A Highlander Fable
© 2001...Rory V. Pascual

AUTHOR'S NOTE: This short story was inspired by a  piece of cyberart that was created by Lynn G. way back  in 1999. (ATTACHED BELOW) Although I do not remember  the exact date when I wrote this story, I perfectly  remember the circumstances. It's up to you, the  reader, to guess when this little fable was written.  Thank you, Lynn, for allowing me to post your artwork  along with this story.


        There once was a young woman who dreamed of Immortals.  Day in and day out, she would stay in a quiet corner  of the Watcher's library, reading about the lives and  adventures of these beings blessed with eternal life 

        But there was one Immortal who has captured her mind  and heart. 

        "A warrior, a lover, a wanderer," she read in the  journal of her superior, the man who was this  Immortal's Watcher and best friend. 

        An apt description, she thought. In her mind, however,  he was so much more than that -- the kind of man she  always dreams would fill her lonely life. A man who  literally shone with goodness, like the bright summer  sun. A man, who by his very presence, warms an aching  heart. 

        But she knew she was just suffering from a delusion.  She was doomed to live a humdrum life of normalcy. A  Watcher she may be, but her duties lay behind a desk,  to catalogue the chronicles of the Immortals. She was  also a physician to her colleagues, who somehow came  too close to the line of fire. 

        Oh, how she wished she could be like the majority of  their clandestine group -- watching, observing, never  interfering. Well, maybe not interfering, but  interacting. Her superior was doing it. Why not she?  Still, what an irony her life was! She was a Watcher,  and yet she's not one. She wanted to BE a Watcher. She  wanted to watch HIM. 

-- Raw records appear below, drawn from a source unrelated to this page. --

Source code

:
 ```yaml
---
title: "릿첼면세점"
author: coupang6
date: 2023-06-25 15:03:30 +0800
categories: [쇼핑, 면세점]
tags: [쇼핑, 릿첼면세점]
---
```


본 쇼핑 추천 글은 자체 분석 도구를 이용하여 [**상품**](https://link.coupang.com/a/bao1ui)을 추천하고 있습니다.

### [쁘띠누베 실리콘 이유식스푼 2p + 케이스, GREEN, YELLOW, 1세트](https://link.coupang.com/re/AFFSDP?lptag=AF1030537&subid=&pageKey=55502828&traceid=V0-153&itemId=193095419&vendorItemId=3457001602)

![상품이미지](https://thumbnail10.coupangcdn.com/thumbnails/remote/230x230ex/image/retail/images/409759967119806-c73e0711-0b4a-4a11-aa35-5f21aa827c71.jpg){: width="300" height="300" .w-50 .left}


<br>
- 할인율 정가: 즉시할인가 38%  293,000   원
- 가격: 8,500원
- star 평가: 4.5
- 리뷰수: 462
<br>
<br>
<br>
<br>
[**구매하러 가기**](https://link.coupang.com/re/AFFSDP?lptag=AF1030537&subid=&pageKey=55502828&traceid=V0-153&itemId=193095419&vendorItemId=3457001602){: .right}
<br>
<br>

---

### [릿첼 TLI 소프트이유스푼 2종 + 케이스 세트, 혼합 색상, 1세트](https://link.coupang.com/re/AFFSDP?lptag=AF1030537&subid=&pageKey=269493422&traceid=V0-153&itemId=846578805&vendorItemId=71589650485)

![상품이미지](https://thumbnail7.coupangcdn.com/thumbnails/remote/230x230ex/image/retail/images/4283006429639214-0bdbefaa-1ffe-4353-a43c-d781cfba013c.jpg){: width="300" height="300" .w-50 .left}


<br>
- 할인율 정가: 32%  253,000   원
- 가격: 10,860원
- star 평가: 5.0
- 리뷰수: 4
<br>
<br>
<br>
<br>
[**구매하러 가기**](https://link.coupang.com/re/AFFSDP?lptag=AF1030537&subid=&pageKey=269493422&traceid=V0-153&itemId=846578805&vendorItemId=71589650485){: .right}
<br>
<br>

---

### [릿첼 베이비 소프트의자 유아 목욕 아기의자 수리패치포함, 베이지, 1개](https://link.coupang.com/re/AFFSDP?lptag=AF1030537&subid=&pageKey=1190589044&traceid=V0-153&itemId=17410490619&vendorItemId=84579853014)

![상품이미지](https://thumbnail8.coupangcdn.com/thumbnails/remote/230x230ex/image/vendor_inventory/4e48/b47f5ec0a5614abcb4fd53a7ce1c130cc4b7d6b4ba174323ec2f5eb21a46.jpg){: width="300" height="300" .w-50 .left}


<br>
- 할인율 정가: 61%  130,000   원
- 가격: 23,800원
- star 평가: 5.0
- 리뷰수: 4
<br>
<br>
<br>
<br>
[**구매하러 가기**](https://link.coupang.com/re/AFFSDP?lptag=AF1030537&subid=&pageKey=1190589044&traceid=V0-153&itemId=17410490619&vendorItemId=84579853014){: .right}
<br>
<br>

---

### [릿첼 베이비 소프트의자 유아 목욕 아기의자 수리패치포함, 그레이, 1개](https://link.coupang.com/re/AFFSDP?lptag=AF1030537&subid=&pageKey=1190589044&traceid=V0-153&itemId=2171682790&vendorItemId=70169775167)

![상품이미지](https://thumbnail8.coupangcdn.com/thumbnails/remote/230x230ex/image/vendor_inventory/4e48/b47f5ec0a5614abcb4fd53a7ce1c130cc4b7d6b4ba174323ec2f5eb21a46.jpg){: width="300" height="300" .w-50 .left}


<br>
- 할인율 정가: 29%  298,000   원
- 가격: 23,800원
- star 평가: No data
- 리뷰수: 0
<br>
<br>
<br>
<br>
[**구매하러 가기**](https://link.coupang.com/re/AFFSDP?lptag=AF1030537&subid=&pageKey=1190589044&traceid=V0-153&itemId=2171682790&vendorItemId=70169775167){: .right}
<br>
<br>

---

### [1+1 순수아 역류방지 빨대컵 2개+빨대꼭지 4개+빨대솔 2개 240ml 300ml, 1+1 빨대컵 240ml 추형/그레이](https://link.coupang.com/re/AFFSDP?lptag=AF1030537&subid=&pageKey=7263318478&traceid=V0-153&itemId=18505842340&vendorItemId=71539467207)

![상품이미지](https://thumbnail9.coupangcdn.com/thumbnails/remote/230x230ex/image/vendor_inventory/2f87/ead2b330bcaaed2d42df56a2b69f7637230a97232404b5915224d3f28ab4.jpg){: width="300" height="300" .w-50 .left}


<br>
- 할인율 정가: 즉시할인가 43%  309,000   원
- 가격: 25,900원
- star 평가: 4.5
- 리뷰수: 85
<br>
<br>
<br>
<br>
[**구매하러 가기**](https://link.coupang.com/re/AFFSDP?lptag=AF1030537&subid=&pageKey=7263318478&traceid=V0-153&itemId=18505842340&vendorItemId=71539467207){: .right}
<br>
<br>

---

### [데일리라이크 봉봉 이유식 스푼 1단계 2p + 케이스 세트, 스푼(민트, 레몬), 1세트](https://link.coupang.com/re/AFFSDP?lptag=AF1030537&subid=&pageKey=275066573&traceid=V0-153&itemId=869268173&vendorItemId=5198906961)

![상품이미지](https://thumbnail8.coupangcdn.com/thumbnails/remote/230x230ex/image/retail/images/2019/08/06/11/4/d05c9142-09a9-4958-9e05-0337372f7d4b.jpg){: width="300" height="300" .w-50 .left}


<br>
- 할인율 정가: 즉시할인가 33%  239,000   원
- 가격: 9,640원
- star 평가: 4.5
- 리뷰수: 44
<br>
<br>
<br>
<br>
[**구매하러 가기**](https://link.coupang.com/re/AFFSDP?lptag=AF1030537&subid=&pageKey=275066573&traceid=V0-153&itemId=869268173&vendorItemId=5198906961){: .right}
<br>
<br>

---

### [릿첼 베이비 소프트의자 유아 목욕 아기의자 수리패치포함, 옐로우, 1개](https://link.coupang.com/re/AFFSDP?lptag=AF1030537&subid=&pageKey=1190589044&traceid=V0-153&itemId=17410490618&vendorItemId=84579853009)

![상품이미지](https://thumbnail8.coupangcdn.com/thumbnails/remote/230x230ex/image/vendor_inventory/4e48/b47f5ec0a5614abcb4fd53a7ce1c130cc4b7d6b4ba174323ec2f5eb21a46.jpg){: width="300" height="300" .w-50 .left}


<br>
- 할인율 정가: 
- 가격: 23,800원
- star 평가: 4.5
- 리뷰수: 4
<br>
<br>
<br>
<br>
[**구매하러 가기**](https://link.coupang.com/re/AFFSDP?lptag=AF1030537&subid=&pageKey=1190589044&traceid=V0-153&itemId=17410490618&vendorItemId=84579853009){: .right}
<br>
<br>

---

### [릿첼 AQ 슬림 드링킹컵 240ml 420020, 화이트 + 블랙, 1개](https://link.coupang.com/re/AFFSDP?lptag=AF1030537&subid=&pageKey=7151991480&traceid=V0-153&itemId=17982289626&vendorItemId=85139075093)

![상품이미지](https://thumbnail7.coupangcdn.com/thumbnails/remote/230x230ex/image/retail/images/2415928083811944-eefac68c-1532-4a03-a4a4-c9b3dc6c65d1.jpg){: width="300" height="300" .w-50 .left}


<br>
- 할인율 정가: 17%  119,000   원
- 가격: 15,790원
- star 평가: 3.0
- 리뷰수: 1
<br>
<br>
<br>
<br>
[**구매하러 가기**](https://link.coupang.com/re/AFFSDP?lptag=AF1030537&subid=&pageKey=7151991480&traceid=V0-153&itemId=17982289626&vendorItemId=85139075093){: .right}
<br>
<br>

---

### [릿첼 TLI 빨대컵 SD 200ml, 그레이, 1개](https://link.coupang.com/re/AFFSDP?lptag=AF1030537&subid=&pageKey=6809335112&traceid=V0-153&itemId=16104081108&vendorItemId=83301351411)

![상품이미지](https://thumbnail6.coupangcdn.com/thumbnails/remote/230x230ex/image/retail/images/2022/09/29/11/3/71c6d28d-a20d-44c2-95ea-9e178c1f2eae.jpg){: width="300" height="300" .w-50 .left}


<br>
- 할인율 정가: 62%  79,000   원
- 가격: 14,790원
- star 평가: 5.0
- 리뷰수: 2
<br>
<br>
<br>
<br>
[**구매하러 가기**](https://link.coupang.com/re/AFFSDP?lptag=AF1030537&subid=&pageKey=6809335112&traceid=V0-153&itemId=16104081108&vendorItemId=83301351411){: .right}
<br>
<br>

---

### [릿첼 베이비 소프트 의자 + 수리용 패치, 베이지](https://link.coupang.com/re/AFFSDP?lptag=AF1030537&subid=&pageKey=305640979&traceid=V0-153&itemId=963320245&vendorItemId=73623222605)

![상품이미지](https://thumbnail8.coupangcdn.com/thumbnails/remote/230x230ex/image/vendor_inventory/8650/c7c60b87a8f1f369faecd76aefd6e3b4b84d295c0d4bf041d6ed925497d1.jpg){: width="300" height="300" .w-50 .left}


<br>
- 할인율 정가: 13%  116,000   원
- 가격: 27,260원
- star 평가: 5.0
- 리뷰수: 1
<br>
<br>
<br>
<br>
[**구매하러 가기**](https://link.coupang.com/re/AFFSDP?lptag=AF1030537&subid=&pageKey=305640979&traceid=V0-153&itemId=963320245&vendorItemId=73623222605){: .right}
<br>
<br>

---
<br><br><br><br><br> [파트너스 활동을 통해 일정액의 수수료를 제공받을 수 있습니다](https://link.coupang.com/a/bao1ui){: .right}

        As the months turned into years, she watched with envy  as her colleagues went on their respective  assignments. Same also for her superior, who,  unknowingly, was fuelling her unrequited desire to be  in this "other" world by sharing with her the  chronicles of "his" Immortal. Always the same people.  Never her. When she also read about the people, both  mortal and Immortal, who had gone to see this godling,  like addicts who craved for more of his company, she  would just find the tears trickling from her eyes,  wetting the journal she was reading. 

        With time, she grew to hate them. Most of all, she  hated herself, many times thinking if she should end  her miserable, lonely existence once and for all. What  was it to imagine when one will never experience the  reality? How long could one continue to dream of  reaching that unreachable star? 

        Rather than wallow in regret for what could never be,  she immersed herself in her work, hoping that she  could forget, lose the obsession that had a tight grip  on her heart and soul. 

        Probably noting her restlessness and sorrow, her  superior decided to give her her first field  assignment. She didn't like it. The Immortal she was  tasked to watch was an evil man, the complete opposite  of the Immortal she so admired. Unfortunately, she  could not choose whom she should watch. 

        Strangely enough, this Immortal brought her back to  the man she always dreamed of. The fiend had set a  trap. Someone would shoot their prey in the back and,  while he lay dead, her Immortal would take his head.  She knew she couldn't let this happen. 

        When she saw the raised gun, she didn't think twice.  She ran forward, calling out his name. She saw him  look at her, surprise on his face. Then, pain slammed  into her chest, and she fell into darkness. 

        When she opened her eyes, she surveyed the stillness  of the cemetery around her. Her superior was there,  and so was his friend, the Immortal she had saved.  Both gazed sadly at the gravestone before them, her  name neatly etched in the marble along with the dates  of her birth and death. 

        The Watcher was telling him about her -- about the  good she had done to many people, the way she had  placed the needs of others above her own. 

        "Why did she do it, Joe?" the Immortal asked in  sorrow. 

        "She read your chronicles," her superior replied.  "That's all she ever reads for a length of time." 

        They looked at each other for a moment, and the  Immortal realized what his friend was trying to tell  him -- that he had meant very much to her, even if he  had been just a dim shadow in her life. 

        "I wish I could've known her," the Immortal whispered,  a tear falling down his cheek. 

        Unseen by the two men, the woman leaned forward and  kissed the Immortal tenderly on the brow, as she began  to weep as well. 

        Feeling the warm light behind her beckoning, she said  sadly, "It's too late for that."